I think Aja is their best album. Or at least it's my favorite, which might be contentious enough a statement for Gaucho partisans that I kind of want to keep it low-key that my second-favorite is The Royal Scam. But I put that out there on the record anyways. Here's an excerpt of what I had to say about Aja when I ranked their discography for Stereogum in 2015:
This, of course, is The Big One -- they've got it in the Library of Congress's "culturally important stuff" record crates, it got a lot of people up at MCA walking into Maserati dealerships, and it probably made a lot of CBGB's-haunting New York critics really, really fed up. But it exists, it's ubiquitous, and it's goddamned beautiful, so what can you do. This is where Steely Dan fully redrew the parameters for sophistication in the midst of pop music's weirdest year to that point, and realized that their best eyes have always been aimed at reflections. [...] You can get this record pretty much anywhere and spend a lot of time trying to decrypt its odd little mysteries of mostly disappeared yet still familiar lifestyles. You might not get all the way down to the core, but there's plenty to help string you along if you think you've got a chance to. [...] There's nothing like an album that feels both omnipresent and still more or less just a series of startling out-of-nowhere ambushes.

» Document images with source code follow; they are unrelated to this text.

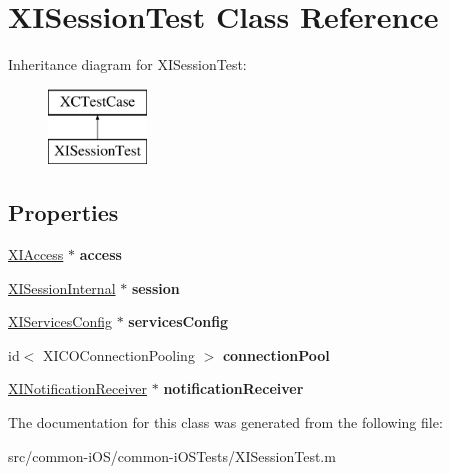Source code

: \hypertarget{interface_x_i_session_test}{}\section{X\+I\+Session\+Test Class Reference}
\label{interface_x_i_session_test}
Inheritance diagram for X\+I\+Session\+Test\+:\begin{figure}[H]
\begin{center}
\leavevmode
\includegraphics[height=2.000000cm]{interface_x_i_session_test}
\end{center}
\end{figure}
\subsection*{Properties}
\begin{DoxyCompactItemize}
\item 
\hypertarget{interface_x_i_session_test_a45ec6e10cf6087ad02cfd9a0062b7fc9}{}\label{interface_x_i_session_test_a45ec6e10cf6087ad02cfd9a0062b7fc9} 
\hyperlink{class_x_i_access}{X\+I\+Access} $\ast$ {\bfseries access}
\item 
\hypertarget{interface_x_i_session_test_ad8223baf0620fa41695f2328da220f86}{}\label{interface_x_i_session_test_ad8223baf0620fa41695f2328da220f86} 
\hyperlink{interface_x_i_session_internal}{X\+I\+Session\+Internal} $\ast$ {\bfseries session}
\item 
\hypertarget{interface_x_i_session_test_a644eccfcaf2ba3de2c0e227400130d25}{}\label{interface_x_i_session_test_a644eccfcaf2ba3de2c0e227400130d25} 
\hyperlink{interface_x_i_services_config}{X\+I\+Services\+Config} $\ast$ {\bfseries services\+Config}
\item 
\hypertarget{interface_x_i_session_test_aa60fdbd4c68c3d68a4f52e0b3d392045}{}\label{interface_x_i_session_test_aa60fdbd4c68c3d68a4f52e0b3d392045} 
id$<$ X\+I\+C\+O\+Connection\+Pooling $>$ {\bfseries connection\+Pool}
\item 
\hypertarget{interface_x_i_session_test_a02102c5eb867bfb50641f39d4ac65016}{}\label{interface_x_i_session_test_a02102c5eb867bfb50641f39d4ac65016} 
\hyperlink{interface_x_i_notification_receiver}{X\+I\+Notification\+Receiver} $\ast$ {\bfseries notification\+Receiver}
\end{DoxyCompactItemize}


The documentation for this class was generated from the following file\+:\begin{DoxyCompactItemize}
\item 
src/common-\/i\+O\+S/common-\/i\+O\+S\+Tests/X\+I\+Session\+Test.\+m\end{DoxyCompactItemize}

That's just me, though -- there's plenty of other perspectives. A recent prominent one came via Alex Pappademas and Joan LeMay's book Quantum Criminals, which breaks down their discography in a pretty holistic and thorough kind of way. (As an aside, shouts out to Joan not just for her illustrations, but for actually going in on a really good cover of "Dirty Work.") And there's another Substack called Expanding Dan that is basically an incredibly in-depth fanzine with accompanying podcast; it's the kind of thing that makes me realize that I can be a huge enthusiast about something without ever feeling quite like an authority by comparison. So we have kind of a surplus of Steely Dan Analytics (Danalytics?), and it does drive home how engaging it can be to take something that seems pretty popular, find out all the curious bits of unease and conflict and surprise and revelation lurking beneath the surface, and go kind of overboard with it. But the question I'm interested in asking is: how'd I get here with the rest of them?
Now the funny thing about Aja for me, personally, is that it it dropped a couple days after I was born. This makes it literally the first really notable album released in my lifetime, or at least the first one I have a real strong emotional connection to. Maybe more a series of emotional connections, actually. Because release-date proximity notwithstanding, I don't think I was born destined to like these guys. It was a journey, one that parallels the way a lot of dedicated music fans evolve taste-wise not just for this band but for any band they take a while to realize actually speaks to them. I think I can break it down into four distinct stages for me.
STAGE 1: The Mysteries of Adulthood
I don't remember the first Steely Dan song I heard, and I am not entirely sure what the first Steely Dan song I liked actually was. My parents didn't own an actual copy since their record-buying budget was pretty limited when it came out, but my mom recalls someone giving her a tape with cuts from both Aja and Katy Lied that was later recorded over. My stepfather, a jazz head who introduced me to John Coltrane and Sun Ra, never had much to say about them; his idea of what was compelling circa 1977 was Wildflowers: the New York Loft Jazz Sessions so Walt and Don's pop sensibilities might've been understandably at odds, Wayne Shorter's spiritual-thunderbolt presence on Aja's title cut notwithstanding. So Steely Dan really beame a presence in my life the way they must have for a lot of other people my age: as a strange, intermittent, context-absent presence that occasionally manifested itself on the radio.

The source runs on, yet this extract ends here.